Killing time as the motions of stagecraft are carried out before my eyes, I wonder just what awaits in the depths below. In a relatively short space of time, New Jersey natives theOGM and Eaddy have amassed quite the cult following. A furious distillation of industrial crunch, violent individual expression, hip hop undertones, punk spirit, and even a hint of pop panache for good measure; Ho99o9 pack quite the eclectic punch.
Throw in a raucous live show that takes in circle pits and broken glass along with general chaos and you get the idea. Debut offering proper United States Of Ho99o9 manages to capture a great deal of the above as it burrows beneath the surface, into the murk, facing death, decay, and desolation head-on. It’s never anything less than a compelling listen, the clash of styles and focused determination marking it out as one of the stronger statements in a troubled year.
Down a level and face to face, the pair prove good company, immediately complimenting my choice of footwear - checkerboard Vans with gum soles, if you must know - and kicking back before they turn the upstairs room upside down a few hours later.
DiS: What did you set out to achieve with United States Of Ho99o9?
Eaddy: To get our voice heard. Everyone has an opinion on what’s going on in 2017, and this was an introduction to ourselves outside of what’s going on in the world; stories of what we’ve been through, what our friends have been through, how we live our lives, whether we want to go out and protest or go out at night, have a drink and party, smoke some weed, rage at a show, or just telling somebody "fuck you".
theOGM: [laughs] Basically.
Given the turmoil in the world right now, is it the perfect time to put out an album like this?
theOGM: It’s crazy, because we had the content before all of this happened, but it was the perfect time to release it.

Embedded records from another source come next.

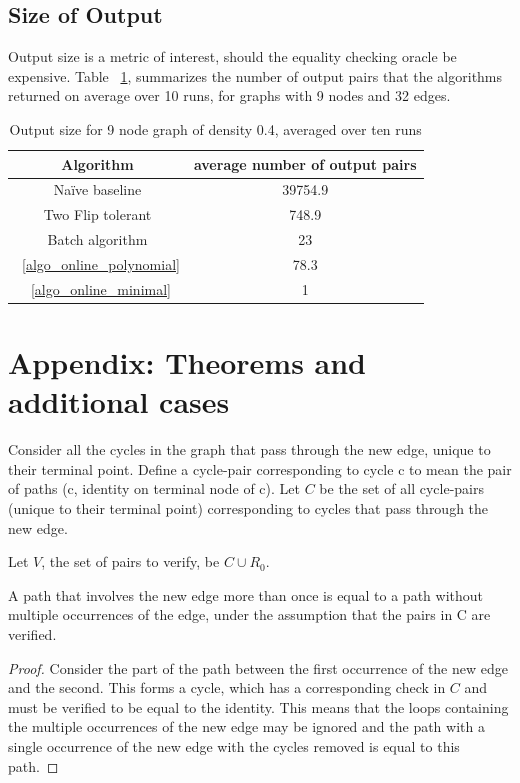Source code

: \documentclass[sigplan,review,anonymous]{acmart}
\begin{document}
{\subsection{Size of Output}
Output size is a metric of interest, should the equality checking oracle be expensive.
Table ~\ref{tab:sizes}, summarizes the number of output pairs that the algorithms returned on average over 10 runs, for graphs with 9 nodes and 32 edges.
\begin{table}
\begin{tabular}{|c|c|}
    \hline
    Algorithm & average number of output pairs \\
    \hline
    Na\"{i}ve baseline & 39754.9 \\
    Two Flip tolerant & 748.9 \\
    Batch algorithm & 23 \\
    ~\ref{algo_online_polynomial} & 78.3 \\
    ~\ref{algo_online_minimal} & 1 \\
    \hline
\end{tabular}
\caption{Output size for 9 node graph of density 0.4, averaged over ten runs}
\label{tab:sizes}
\end{table}

\section{Appendix: Theorems and additional cases}

Consider all the cycles in the graph that pass through the new edge, unique to their terminal point.
Define a cycle-pair corresponding to cycle c to mean the pair of paths (c, identity on terminal node of c).
Let $C$ be the set of all cycle-pairs (unique to their terminal point) corresponding to cycles that pass through the new edge.

Let $V$, the set of pairs to verify, be $C \cup R_0$.

\begin{lemma}
\label{one_occurence_lemma}
A path that involves the new edge more than once is equal to a path without multiple occurrences of the edge, under the assumption that the pairs in C are verified.
\end{lemma}
\begin{proof}
Consider the part of the path between the first occurrence of the new edge and the second. This forms a cycle, which has a corresponding check in $C$ and must be verified to be equal to the identity.
This means that the loops containing the multiple occurrences of the new edge may be ignored and the path with a single occurrence of the new edge with the cycles removed is equal to this path.
\end{proof}

}
\end{document}
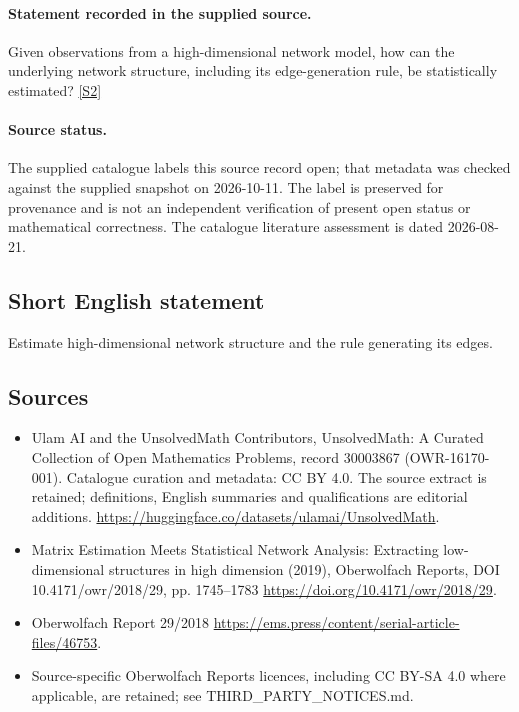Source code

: \documentclass[11pt]{article}
\begin{document}
\paragraph{Statement recorded in the supplied source.}
Given observations from a high-dimensional network model, how can the underlying network structure, including its edge-generation rule, be statistically estimated? \href{https://doi.org/10.4171/owr/2018/29}{[S2]}
\paragraph{Source status.}
The supplied catalogue labels this source record open; that metadata was checked against the supplied snapshot on 2026-10-11. The label is preserved for provenance and is not an independent verification of present open status or mathematical correctness. The catalogue literature assessment is dated 2026-08-21.
\subsection{Short English statement}
Estimate high-dimensional network structure and the rule generating its edges.
\subsection{Sources}
\begin{itemize}
\item[S1] Ulam AI and the UnsolvedMath Contributors, UnsolvedMath: A Curated Collection of Open Mathematics Problems, record 30003867 (OWR-16170-001). Catalogue curation and metadata: CC BY 4.0. The source extract is retained; definitions, English summaries and qualifications are editorial additions.
\url{https://huggingface.co/datasets/ulamai/UnsolvedMath}.
\item[S2] Matrix Estimation Meets Statistical Network Analysis: Extracting low-dimensional structures in high dimension (2019), Oberwolfach Reports, DOI 10.4171/owr/2018/29, pp. 1745--1783
\url{https://doi.org/10.4171/owr/2018/29}.
\item[S3] Oberwolfach Report 29/2018
\url{https://ems.press/content/serial-article-files/46753}.
\item Source-specific Oberwolfach Reports licences, including CC BY-SA 4.0 where applicable, are retained; see THIRD\_PARTY\_NOTICES.md.
\end{itemize}
\end{document}
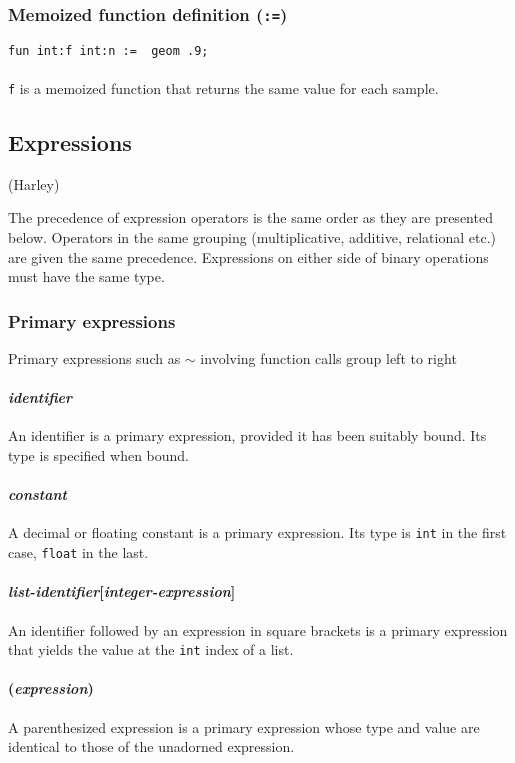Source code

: \subsubsection{Memoized function definition (\texttt{:=})}
\texttt{fun int:f int:n := ~geom .9;}\\
\\
\texttt{f} is a memoized function that returns the same value for each sample.

\subsection{Expressions}
(Harley)

The precedence of expression operators is the same order as they are presented below. Operators in the same grouping (multiplicative, additive, relational etc.) are given the same precedence. Expressions on either side of binary operations must have the same type. 

\subsubsection{Primary expressions}
Primary expressions such as $\sim$ involving function calls group left to right

\paragraph{\textit{identifier}}
An identifier is a primary expression, provided it has been suitably bound. Its type is specified when bound. 

\paragraph{\textit{constant}}
A decimal or floating constant is a primary expression. Its type is \texttt{int} in the first case, \texttt{float} in the last. 

\paragraph{\textit{list-identifier}[\textit{integer-expression}]}
An identifier followed by an expression in square brackets is a primary expression that yields the value at the \texttt{int}  index of a list.

\paragraph{(\textit{expression})}
A parenthesized expression is a primary expression whose type and value are identical to those of the unadorned expression. 



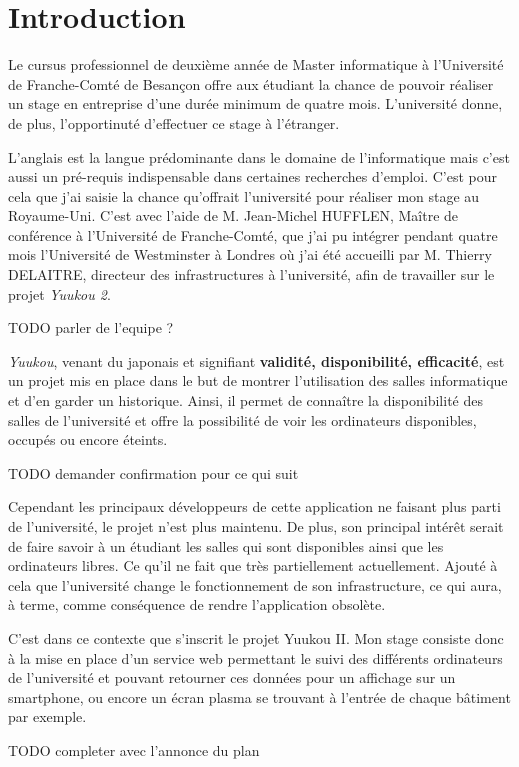 \chapter{Introduction}

Le cursus professionnel de deuxi\`eme ann\'ee de Master informatique \`a l'Universit\'e de Franche-Comt\'e de Besan\c{c}on offre aux \'etudiant la chance de pouvoir r\'ealiser un stage en entreprise d'une dur\'ee minimum de quatre mois. 
L'universit\'e donne, de plus, l'opportinut\'e d'effectuer ce stage \`a l'\'etranger.

L'anglais est la langue pr\'edominante dans le domaine de l'informatique mais c'est aussi un pr\'e-requis indispensable dans certaines recherches d'emploi.
C'est pour cela que j'ai saisie la chance qu'offrait l'universit\'e pour r\'ealiser mon stage au Royaume-Uni. 
C'est avec l'aide de M. Jean-Michel HUFFLEN, Ma\^itre de conf\'erence \`a l'Universit\'e de Franche-Comt\'e, que j'ai pu int\'egrer pendant quatre mois l'Universit\'e de Westminster \`a Londres o\`u j'ai \'et\'e accueilli par M. Thierry DELAITRE, directeur des infrastructures \`a l'universit\'e, afin de travailler sur le projet \textit{Yuukou 2}.

TODO parler de l'equipe ?

\textit{Yuukou}, venant du japonais et signifiant \textbf{validit\'e, disponibilit\'e, efficacit\'e}, est un projet mis en place dans le but de montrer l'utilisation des salles informatique et d'en garder un historique.
Ainsi, il permet de conna\^itre la disponibilit\'e des salles de l'universit\'e et offre la possibilit\'e de voir les ordinateurs disponibles, occup\'es ou encore \'eteints.

TODO demander confirmation pour ce qui suit

Cependant les principaux d\'eveloppeurs de cette application ne faisant plus parti de l'universit\'e, le projet n'est plus maintenu.
De plus, son principal int\'er\^et serait de faire savoir \`a un \'etudiant les salles qui sont disponibles ainsi que les ordinateurs libres.
Ce qu'il ne fait que tr\`es partiellement actuellement.
Ajout\'e \`a cela que l'universit\'e change le fonctionnement de son infrastructure, ce qui aura, \`a terme, comme cons\'equence de rendre l'application obsol\`ete.

C'est dans ce contexte que s'inscrit le projet Yuukou II. 
Mon stage consiste donc \`a la mise en place d'un service web permettant le suivi des diff\'erents ordinateurs de l'universit\'e et pouvant retourner ces donn\'ees pour un affichage sur un smartphone, ou encore un \'ecran plasma se trouvant \`a l'entr\'ee de chaque b\^atiment par exemple.

 TODO completer avec l'annonce du plan

\clearpage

There’s just so much turmoil around the world and in our country in particular, where we’ve gone through this change of leader, and whether it’s a good person or a bad person, it’s still change, it still affects people in many ways. Personally, it’s probably helped me to be stronger, to be more aware of my platform and my surroundings, and what I want from this, where I want to be tomorrow. Not even 10 years from now, because I have no idea where I’ll be, just tomorrow. Live for now.
If I could throw one of the questions from the record back at you - do you believe in angels, demons, gods, and the supernatural?

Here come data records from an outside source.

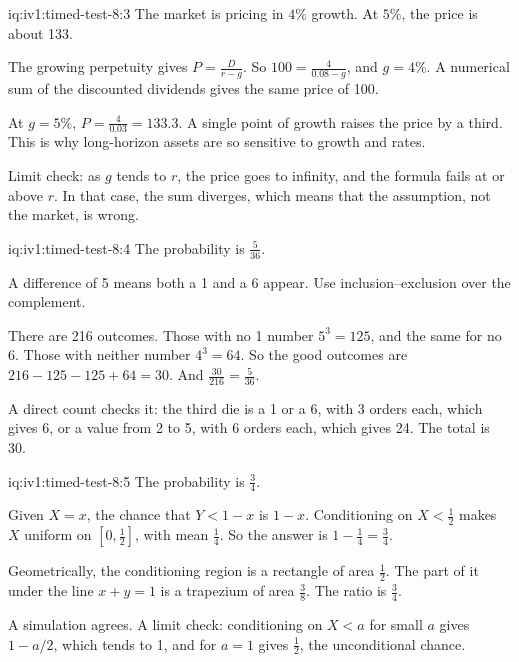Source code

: \begin{solution}{iq:iv1:timed-test-8:3}
The market is pricing in $4\%$ growth. At $5\%$, the price is about 133.

The growing perpetuity gives $P = \frac{D}{r - g}$. So $100 = \frac{4}{0.08 - g}$, and $g = 4\%$. A numerical sum of the discounted dividends gives the same price of 100.

At $g = 5\%$, $P = \frac{4}{0.03} = 133.3$. A single point of growth raises the price by a third. This is why long-horizon assets are so sensitive to growth and rates.

Limit check: as $g$ tends to $r$, the price goes to infinity, and the formula fails at or above $r$. In that case, the sum diverges, which means that the assumption, not the market, is wrong.

\end{solution}

\begin{solution}{iq:iv1:timed-test-8:4}
The probability is $\frac{5}{36}$.

A difference of 5 means both a 1 and a 6 appear. Use inclusion--exclusion over the complement.

There are 216 outcomes. Those with no 1 number $5^3 = 125$, and the same for no 6. Those with neither number $4^3 = 64$. So the good outcomes are $216 - 125 - 125 + 64 = 30$. And $\frac{30}{216} = \frac{5}{36}$.

A direct count checks it: the third die is a 1 or a 6, with 3 orders each, which gives 6, or a value from 2 to 5, with 6 orders each, which gives 24. The total is 30.

\end{solution}

\begin{solution}{iq:iv1:timed-test-8:5}
The probability is $\frac34$.

Given $X = x$, the chance that $Y < 1 - x$ is $1 - x$. Conditioning on $X < \frac12$ makes $X$ uniform on $[0, \frac12]$, with mean $\frac14$. So the answer is $1 - \frac14 = \frac34$.

Geometrically, the conditioning region is a rectangle of area $\frac12$. The part of it under the line $x + y = 1$ is a trapezium of area $\frac38$. The ratio is $\frac34$.

A simulation agrees. A limit check: conditioning on $X < a$ for small $a$ gives $1 - a/2$, which tends to 1, and for $a = 1$ gives $\frac12$, the unconditional chance.

\end{solution}

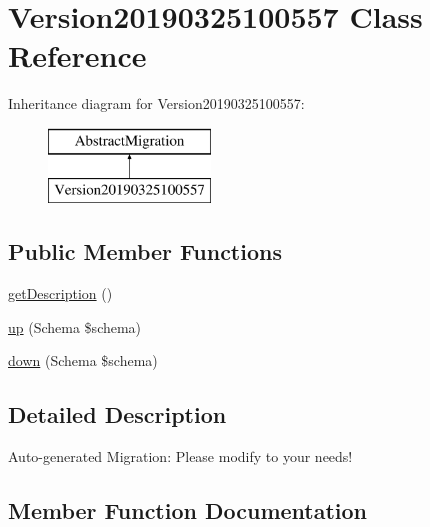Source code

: \hypertarget{class_doctrine_migrations_1_1_version20190325100557}{}\section{Version20190325100557 Class Reference}
\label{class_doctrine_migrations_1_1_version20190325100557}
Inheritance diagram for Version20190325100557\+:\begin{figure}[H]
\begin{center}
\leavevmode
\includegraphics[height=2.000000cm]{class_doctrine_migrations_1_1_version20190325100557}
\end{center}
\end{figure}
\subsection*{Public Member Functions}
\begin{DoxyCompactItemize}
\item 
\mbox{\hyperlink{class_doctrine_migrations_1_1_version20190325100557_a2e7bb35c71bf1824456ceb944cb7a845}{get\+Description}} ()
\item 
\mbox{\hyperlink{class_doctrine_migrations_1_1_version20190325100557_a23eb1c1428e8ea2ab2cf798fc06ec421}{up}} (Schema \$schema)
\item 
\mbox{\hyperlink{class_doctrine_migrations_1_1_version20190325100557_aa8eb70255a46429d4d6165c778c9e5b9}{down}} (Schema \$schema)
\end{DoxyCompactItemize}


\subsection{Detailed Description}
Auto-\/generated Migration\+: Please modify to your needs! 

\subsection{Member Function Documentation}
\mbox{\label{class_doctrine_migrations_1_1_version20190325100557_aa8eb70255a46429d4d6165c778c9e5b9}} 
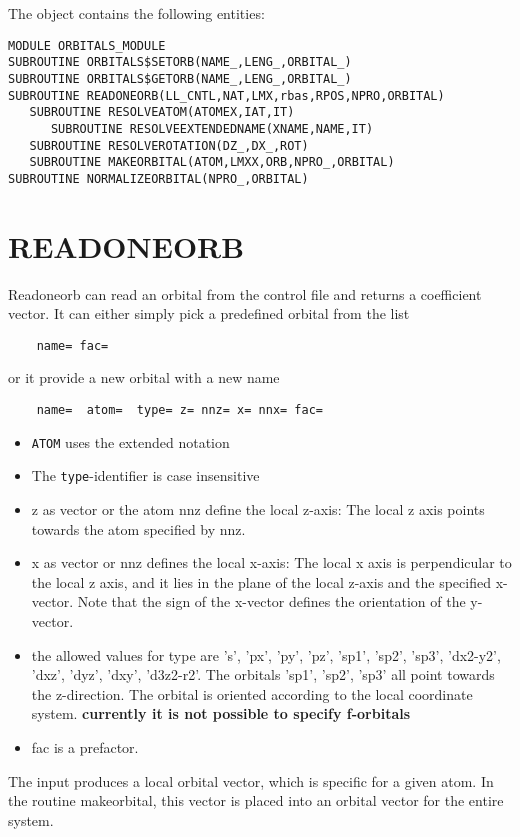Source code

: \documentclass[11pt,a4paper]{report}
\begin{document}
The object contains the following entities:
\begin{verbatim}
MODULE ORBITALS_MODULE
SUBROUTINE ORBITALS$SETORB(NAME_,LENG_,ORBITAL_)
SUBROUTINE ORBITALS$GETORB(NAME_,LENG_,ORBITAL_)
SUBROUTINE READONEORB(LL_CNTL,NAT,LMX,rbas,RPOS,NPRO,ORBITAL)
   SUBROUTINE RESOLVEATOM(ATOMEX,IAT,IT)
      SUBROUTINE RESOLVEEXTENDEDNAME(XNAME,NAME,IT)
   SUBROUTINE RESOLVEROTATION(DZ_,DX_,ROT)
   SUBROUTINE MAKEORBITAL(ATOM,LMXX,ORB,NPRO_,ORBITAL)
SUBROUTINE NORMALIZEORBITAL(NPRO_,ORBITAL)
\end{verbatim}


\section{READONEORB}
Readoneorb can read an orbital from the control file and returns a
coefficient vector. It can either simply pick a predefined orbital
from the list
\begin{verbatim}
    name= fac= 
\end{verbatim}
or it provide a new orbital with a new name
\begin{verbatim}
    name=  atom=  type= z= nnz= x= nnx= fac=
\end{verbatim}
\begin{itemize}
\item \verb|ATOM| uses the extended notation
\item The \verb|type|-identifier is case insensitive
\item z as vector or the atom nnz define the local z-axis: The
  local z axis points towards the atom specified by nnz.
\item x as vector or nnz defines the local x-axis: The local x axis is
  perpendicular to the local z axis, and it lies in the plane of the
  local z-axis and the specified x-vector. Note that the sign of the
  x-vector defines the orientation of the y-vector.
\item the allowed values for type are 's', 'px', 'py', 'pz', 'sp1',
  'sp2', 'sp3', 'dx2-y2', 'dxz', 'dyz', 'dxy', 'd3z2-r2'. The orbitals
  'sp1', 'sp2', 'sp3' all point towards the z-direction. The orbital
  is oriented according to the local coordinate
  system. \textbf{currently it is not possible to specify f-orbitals}
\item fac is a prefactor.
\end{itemize}

The input produces a local orbital vector, which is specific for a
given atom. In the routine makeorbital, this vector is placed into an
orbital vector for the entire system.



\appendix
\section{}



\end{document}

Eaddy: I used to. My parents used to drag me to church when I was young, but when you’re a kid in church you’re just looking at the time like, "When am I going to get the fuck out of here?" I didn’t really dig too deep into religion as a child, it was just something I was made to do. I went to a Catholic school my whole life, right up until I went to college, but I only did a year-and-a-half of college, so pretty much my whole life was Catholic school. We’d go to church every Friday as part of religion class, and just like with my parents I was doing it to get a grade, because I had to do it. I took a more spiritual step when I started listening to Bad Brains. But, there are some evil motherfuckers in this world.
theOGM: Yes.
Eaddy: There are some positive people in this world, and there is some weird shit going on in the universe. There’s some crazy shit out in the world.
Before you heard Bad Brains, could you imagine doing what you do today?

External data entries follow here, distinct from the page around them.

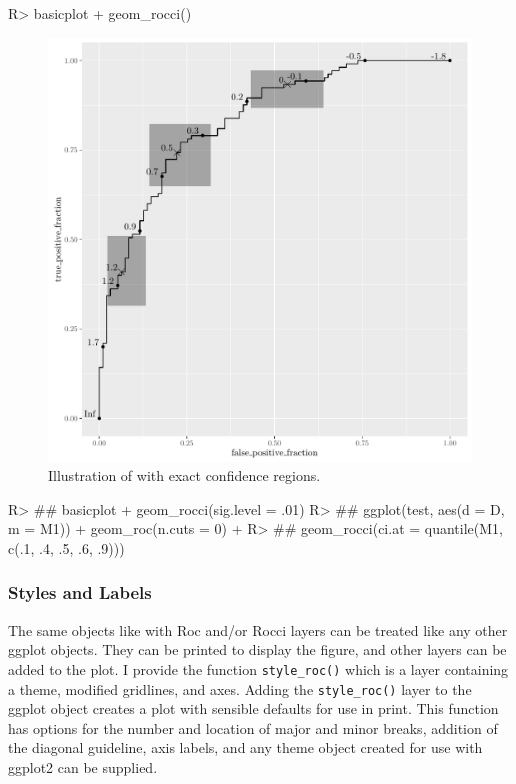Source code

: \documentclass[codesnippet]{jss}
\begin{document}
\begin{Schunk}
\begin{Sinput}
R> basicplot + geom_rocci()
\end{Sinput}
\begin{figure}
\includegraphics{figure/test-a-ci-1} \caption{Illustration of  with exact confidence regions. \label{ciex}}\label{fig:test-a-ci}
\end{figure}
\begin{Sinput}
R> ## basicplot + geom_rocci(sig.level = .01)
R> ## ggplot(test, aes(d = D, m = M1)) + geom_roc(n.cuts = 0) +
R> ##   geom_rocci(ci.at = quantile(M1, c(.1, .4, .5, .6, .9)))
\end{Sinput}
\end{Schunk}

\subsubsection{Styles and Labels}\label{styles-and-labels}

The same objects like  with Roc and/or Rocci layers can
be treated like any other ggplot objects. They can be printed to display
the figure, and other layers can be added to the plot. I provide the
function \texttt{style\_roc()} which is a layer containing a theme,
modified gridlines, and axes. Adding the \texttt{style\_roc()} layer to
the ggplot object creates a plot with sensible defaults for use in
print. This function has options for the number and location of major
and minor breaks, addition of the diagonal guideline, axis labels, and
any theme object created for use with ggplot2 can be supplied.
\end{document}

Eaddy: Nope. Bad Brains was the start of my whole life, my second life, the second chapter when you find yourself as a kid. When you’re growing up, you listen to things, you dress like whatever, but when I started listening to Bad Brains it was like an atomic bomb exploded in my head - "this is what I need to be".
How did that go down at home, given the Catholic upbringing?
Eaddy: My mom’s a baptist, and they were cool with whatever I listened to and how I dressed. It was school that enforced the Catholic thing. Schools in my neighbourhood at the time were too fuckin’ rough and my parents didn’t want me to go to public school, so they sent me 30 minutes across town to Catholic school.
theOGM: My mom was hardcore religious. My father wasn’t. He was super chill and into music. He played bass, had a regular nine-to-five and he’d come home, play his music, drink his booze, chill vibes. My mom was super hardcore, a Seventh-day Adventist - they go to church on Saturdays. Growing up as a kid, you go to school Monday through Friday and then Saturday mornings, that’s when all the fire cartoons come on. X-Men, Spider-Man, Transformers… all the dope shit come on Saturday morning and I’m in church! I’m missing out on all that shit. It's like he said; I’m there in church trying to figure out when this shit is over. We would leave the house from nine in the morning and don’t get back until two in the afternoon. That’s crazy as a kid, your only time to have fun is Saturday and Sunday.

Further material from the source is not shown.